> **REQUIRED ACTION**: Take each line of the records below that contains the string "this" and copy it.

BEGIN GIVEN RECORDS

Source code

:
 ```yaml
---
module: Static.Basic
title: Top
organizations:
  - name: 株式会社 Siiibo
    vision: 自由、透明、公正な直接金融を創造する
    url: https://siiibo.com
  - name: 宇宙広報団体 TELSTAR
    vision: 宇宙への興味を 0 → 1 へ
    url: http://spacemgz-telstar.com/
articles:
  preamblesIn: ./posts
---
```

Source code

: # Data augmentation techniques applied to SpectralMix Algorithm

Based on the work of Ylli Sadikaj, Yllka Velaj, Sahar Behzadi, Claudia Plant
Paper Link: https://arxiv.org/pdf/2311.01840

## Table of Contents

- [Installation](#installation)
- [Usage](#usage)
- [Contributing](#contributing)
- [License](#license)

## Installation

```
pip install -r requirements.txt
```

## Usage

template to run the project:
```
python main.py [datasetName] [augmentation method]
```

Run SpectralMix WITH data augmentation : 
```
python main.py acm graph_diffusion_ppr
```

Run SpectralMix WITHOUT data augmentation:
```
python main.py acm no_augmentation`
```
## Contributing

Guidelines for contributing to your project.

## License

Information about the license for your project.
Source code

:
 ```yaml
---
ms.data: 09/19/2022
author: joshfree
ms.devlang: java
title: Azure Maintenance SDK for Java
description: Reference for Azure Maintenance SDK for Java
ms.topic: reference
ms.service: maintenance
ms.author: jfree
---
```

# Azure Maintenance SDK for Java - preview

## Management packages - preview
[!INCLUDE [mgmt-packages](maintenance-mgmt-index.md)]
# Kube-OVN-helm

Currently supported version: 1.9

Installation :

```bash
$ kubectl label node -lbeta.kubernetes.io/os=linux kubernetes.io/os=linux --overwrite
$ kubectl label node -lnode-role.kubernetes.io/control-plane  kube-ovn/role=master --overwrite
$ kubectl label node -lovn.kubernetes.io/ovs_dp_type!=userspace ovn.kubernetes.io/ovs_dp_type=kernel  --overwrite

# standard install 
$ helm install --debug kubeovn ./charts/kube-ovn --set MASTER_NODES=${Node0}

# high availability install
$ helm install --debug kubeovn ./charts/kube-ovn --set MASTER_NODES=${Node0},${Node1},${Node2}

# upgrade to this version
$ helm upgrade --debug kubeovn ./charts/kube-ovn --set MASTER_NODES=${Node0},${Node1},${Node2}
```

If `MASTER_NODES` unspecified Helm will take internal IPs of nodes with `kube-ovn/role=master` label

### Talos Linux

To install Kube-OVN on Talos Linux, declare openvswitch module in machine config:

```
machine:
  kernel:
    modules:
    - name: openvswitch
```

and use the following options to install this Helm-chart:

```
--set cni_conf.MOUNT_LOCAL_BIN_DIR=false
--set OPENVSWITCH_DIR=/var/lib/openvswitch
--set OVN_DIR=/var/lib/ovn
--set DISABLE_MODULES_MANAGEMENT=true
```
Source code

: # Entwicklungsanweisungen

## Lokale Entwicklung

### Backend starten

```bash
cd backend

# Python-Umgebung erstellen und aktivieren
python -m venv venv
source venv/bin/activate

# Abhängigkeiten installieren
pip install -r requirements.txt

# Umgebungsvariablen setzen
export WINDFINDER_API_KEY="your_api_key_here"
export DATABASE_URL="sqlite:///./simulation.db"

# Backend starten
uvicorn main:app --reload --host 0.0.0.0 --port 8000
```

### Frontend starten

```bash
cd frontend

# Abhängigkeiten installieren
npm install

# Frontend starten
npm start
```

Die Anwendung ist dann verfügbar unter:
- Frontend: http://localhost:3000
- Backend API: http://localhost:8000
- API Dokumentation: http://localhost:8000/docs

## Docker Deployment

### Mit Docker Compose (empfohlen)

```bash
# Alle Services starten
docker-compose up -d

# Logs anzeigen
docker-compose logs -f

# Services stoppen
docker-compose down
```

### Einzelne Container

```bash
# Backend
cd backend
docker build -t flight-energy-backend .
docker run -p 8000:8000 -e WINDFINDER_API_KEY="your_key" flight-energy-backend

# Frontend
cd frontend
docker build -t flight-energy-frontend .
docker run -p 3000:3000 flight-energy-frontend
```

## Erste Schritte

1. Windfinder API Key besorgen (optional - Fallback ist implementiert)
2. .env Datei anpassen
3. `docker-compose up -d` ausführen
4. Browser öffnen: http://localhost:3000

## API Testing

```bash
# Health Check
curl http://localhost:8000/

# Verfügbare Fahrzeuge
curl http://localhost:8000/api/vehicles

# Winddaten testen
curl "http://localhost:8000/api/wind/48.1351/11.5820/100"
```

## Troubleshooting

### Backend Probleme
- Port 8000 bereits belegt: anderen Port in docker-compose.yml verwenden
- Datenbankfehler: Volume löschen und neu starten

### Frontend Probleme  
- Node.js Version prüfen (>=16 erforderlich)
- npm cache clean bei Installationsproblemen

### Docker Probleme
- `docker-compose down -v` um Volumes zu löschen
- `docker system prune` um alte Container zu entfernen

END GIVEN RECORDS
BEGIN GIVEN RECORDS

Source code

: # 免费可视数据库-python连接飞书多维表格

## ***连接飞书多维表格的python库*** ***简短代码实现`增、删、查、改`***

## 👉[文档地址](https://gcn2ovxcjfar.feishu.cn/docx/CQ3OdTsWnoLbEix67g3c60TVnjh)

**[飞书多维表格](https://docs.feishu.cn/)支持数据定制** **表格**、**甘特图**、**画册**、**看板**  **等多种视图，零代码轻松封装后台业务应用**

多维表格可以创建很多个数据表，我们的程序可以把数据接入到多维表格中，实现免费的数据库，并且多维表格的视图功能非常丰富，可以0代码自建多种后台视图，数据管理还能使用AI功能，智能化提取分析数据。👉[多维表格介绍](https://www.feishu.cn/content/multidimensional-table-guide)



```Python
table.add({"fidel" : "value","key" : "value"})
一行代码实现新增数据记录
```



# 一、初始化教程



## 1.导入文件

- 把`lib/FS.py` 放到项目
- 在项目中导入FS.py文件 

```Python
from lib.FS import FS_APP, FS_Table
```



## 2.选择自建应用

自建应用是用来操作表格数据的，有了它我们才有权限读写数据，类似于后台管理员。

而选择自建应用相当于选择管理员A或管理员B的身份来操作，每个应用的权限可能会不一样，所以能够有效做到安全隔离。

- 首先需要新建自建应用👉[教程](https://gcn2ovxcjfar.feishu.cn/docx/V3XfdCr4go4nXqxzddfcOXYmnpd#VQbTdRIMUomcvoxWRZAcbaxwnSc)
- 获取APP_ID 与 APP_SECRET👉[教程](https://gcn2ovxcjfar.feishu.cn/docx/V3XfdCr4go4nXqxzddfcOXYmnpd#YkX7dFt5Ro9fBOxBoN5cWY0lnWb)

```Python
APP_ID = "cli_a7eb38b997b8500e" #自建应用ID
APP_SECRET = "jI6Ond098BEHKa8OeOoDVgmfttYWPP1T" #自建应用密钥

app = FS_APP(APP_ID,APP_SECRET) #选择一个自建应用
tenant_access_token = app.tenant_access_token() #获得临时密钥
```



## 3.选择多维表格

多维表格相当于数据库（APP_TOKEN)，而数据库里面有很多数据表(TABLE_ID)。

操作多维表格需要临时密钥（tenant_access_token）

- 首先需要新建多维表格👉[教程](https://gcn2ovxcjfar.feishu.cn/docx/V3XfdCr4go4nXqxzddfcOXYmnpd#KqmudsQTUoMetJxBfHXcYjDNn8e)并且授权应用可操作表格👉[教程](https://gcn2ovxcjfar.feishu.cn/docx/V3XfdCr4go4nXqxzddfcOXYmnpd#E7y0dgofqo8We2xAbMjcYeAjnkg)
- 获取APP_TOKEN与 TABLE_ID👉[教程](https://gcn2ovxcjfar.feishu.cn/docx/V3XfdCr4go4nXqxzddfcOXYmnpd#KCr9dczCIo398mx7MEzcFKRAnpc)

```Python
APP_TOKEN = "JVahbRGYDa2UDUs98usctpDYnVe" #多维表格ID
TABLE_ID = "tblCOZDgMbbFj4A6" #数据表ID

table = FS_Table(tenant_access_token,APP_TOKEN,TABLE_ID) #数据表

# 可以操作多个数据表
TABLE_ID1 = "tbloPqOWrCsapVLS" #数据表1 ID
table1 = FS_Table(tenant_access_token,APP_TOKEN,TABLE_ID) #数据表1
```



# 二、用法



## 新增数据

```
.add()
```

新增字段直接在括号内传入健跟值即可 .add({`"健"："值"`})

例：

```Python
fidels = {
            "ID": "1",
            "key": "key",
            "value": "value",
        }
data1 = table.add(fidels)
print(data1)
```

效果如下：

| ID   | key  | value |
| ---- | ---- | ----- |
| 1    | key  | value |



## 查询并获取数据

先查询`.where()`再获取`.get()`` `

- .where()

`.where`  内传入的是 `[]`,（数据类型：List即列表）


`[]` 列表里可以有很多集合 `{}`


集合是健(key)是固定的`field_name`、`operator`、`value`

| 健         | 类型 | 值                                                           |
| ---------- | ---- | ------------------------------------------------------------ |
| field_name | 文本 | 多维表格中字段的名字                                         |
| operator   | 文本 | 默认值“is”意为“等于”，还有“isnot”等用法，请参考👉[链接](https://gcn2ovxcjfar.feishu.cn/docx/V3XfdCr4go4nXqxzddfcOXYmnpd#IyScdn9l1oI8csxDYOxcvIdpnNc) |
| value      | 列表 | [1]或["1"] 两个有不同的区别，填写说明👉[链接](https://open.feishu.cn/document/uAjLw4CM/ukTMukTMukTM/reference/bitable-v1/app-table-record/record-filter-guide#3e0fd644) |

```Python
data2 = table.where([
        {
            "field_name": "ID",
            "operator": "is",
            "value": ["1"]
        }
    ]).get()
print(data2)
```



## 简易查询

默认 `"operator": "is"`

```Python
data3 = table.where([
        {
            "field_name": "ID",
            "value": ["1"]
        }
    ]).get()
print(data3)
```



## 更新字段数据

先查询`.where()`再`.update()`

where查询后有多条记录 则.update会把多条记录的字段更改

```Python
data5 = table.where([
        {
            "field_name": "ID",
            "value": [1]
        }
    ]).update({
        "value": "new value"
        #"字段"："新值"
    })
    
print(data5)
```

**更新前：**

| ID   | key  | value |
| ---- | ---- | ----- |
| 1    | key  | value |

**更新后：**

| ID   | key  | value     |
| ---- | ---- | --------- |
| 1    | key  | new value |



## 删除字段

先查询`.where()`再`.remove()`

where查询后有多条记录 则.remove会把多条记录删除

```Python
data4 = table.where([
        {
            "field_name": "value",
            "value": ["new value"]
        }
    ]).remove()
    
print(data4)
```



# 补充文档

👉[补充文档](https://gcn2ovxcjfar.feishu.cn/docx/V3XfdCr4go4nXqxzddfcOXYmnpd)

END GIVEN RECORDS
BEGIN GIVEN RECORDS

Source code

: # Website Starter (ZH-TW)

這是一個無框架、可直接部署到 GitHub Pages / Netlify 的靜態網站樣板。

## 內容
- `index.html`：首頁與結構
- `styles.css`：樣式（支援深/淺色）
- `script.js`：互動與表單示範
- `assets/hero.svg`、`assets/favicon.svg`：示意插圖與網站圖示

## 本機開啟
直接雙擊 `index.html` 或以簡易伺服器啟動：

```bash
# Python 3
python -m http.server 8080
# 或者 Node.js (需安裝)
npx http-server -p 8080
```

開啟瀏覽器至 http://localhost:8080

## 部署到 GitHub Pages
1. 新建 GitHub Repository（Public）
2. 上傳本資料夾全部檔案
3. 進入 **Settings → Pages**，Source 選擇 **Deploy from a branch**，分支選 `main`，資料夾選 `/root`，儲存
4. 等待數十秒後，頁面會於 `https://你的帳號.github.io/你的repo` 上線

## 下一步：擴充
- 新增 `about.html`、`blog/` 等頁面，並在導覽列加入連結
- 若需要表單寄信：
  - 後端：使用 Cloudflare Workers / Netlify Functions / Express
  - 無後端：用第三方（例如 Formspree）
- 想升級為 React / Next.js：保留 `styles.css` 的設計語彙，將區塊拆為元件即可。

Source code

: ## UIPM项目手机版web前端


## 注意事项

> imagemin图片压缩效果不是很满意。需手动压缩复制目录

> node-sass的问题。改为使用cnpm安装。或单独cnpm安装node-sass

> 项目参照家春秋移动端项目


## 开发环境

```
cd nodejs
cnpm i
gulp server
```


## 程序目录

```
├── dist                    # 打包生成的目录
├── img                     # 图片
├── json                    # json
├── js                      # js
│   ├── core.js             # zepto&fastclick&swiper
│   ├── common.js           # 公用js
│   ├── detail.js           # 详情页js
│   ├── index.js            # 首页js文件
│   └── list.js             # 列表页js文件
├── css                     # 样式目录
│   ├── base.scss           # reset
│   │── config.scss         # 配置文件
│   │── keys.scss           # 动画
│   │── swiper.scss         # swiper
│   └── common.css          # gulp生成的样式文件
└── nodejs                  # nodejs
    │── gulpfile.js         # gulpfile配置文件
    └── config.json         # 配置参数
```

END GIVEN RECORDS

> **TASK RESULT**:
# upgrade to this version
and use the following options to install this Helm-chart:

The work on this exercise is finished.